-- Opening Marker --

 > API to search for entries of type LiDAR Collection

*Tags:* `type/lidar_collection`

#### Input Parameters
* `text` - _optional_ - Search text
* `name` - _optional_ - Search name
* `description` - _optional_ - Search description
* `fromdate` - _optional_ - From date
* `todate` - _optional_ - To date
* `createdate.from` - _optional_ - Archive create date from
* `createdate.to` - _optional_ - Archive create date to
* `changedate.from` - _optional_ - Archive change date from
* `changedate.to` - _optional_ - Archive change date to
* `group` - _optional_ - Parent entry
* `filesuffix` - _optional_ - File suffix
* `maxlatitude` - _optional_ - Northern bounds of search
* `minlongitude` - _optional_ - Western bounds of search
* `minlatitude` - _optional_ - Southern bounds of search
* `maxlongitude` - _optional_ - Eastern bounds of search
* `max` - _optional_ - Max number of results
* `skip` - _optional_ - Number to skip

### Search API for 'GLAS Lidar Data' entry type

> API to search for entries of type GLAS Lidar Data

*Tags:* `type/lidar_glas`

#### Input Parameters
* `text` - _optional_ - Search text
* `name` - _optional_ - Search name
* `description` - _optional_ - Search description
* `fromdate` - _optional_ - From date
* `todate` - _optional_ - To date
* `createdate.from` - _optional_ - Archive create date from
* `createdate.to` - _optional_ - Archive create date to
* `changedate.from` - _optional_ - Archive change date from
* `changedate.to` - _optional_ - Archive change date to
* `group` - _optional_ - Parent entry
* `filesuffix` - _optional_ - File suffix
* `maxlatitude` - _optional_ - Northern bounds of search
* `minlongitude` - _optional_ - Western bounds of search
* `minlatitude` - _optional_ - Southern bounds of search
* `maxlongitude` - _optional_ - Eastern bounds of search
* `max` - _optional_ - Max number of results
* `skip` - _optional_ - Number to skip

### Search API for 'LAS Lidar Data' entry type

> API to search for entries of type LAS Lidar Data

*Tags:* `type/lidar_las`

-- Closing Marker --

• _Exercise details_:
Above are the records; retype them all without a single difference.

• _Task answer_:
 > API to search for entries of type LiDAR Collection

*Tags:* `type/lidar_collection`

#### Input Parameters
* `text` - _optional_ - Search text
* `name` - _optional_ - Search name
* `description` - _optional_ - Search description
* `fromdate` - _optional_ - From date
* `todate` - _optional_ - To date
* `createdate.from` - _optional_ - Archive create date from
* `createdate.to` - _optional_ - Archive create date to
* `changedate.from` - _optional_ - Archive change date from
* `changedate.to` - _optional_ - Archive change date to
* `group` - _optional_ - Parent entry
* `filesuffix` - _optional_ - File suffix
* `maxlatitude` - _optional_ - Northern bounds of search
* `minlongitude` - _optional_ - Western bounds of search
* `minlatitude` - _optional_ - Southern bounds of search
* `maxlongitude` - _optional_ - Eastern bounds of search
* `max` - _optional_ - Max number of results
* `skip` - _optional_ - Number to skip

### Search API for 'GLAS Lidar Data' entry type

> API to search for entries of type GLAS Lidar Data

*Tags:* `type/lidar_glas`

#### Input Parameters
* `text` - _optional_ - Search text
* `name` - _optional_ - Search name
* `description` - _optional_ - Search description
* `fromdate` - _optional_ - From date
* `todate` - _optional_ - To date
* `createdate.from` - _optional_ - Archive create date from
* `createdate.to` - _optional_ - Archive create date to
* `changedate.from` - _optional_ - Archive change date from
* `changedate.to` - _optional_ - Archive change date to
* `group` - _optional_ - Parent entry
* `filesuffix` - _optional_ - File suffix
* `maxlatitude` - _optional_ - Northern bounds of search
* `minlongitude` - _optional_ - Western bounds of search
* `minlatitude` - _optional_ - Southern bounds of search
* `maxlongitude` - _optional_ - Eastern bounds of search
* `max` - _optional_ - Max number of results
* `skip` - _optional_ - Number to skip

### Search API for 'LAS Lidar Data' entry type

> API to search for entries of type LAS Lidar Data

*Tags:* `type/lidar_las`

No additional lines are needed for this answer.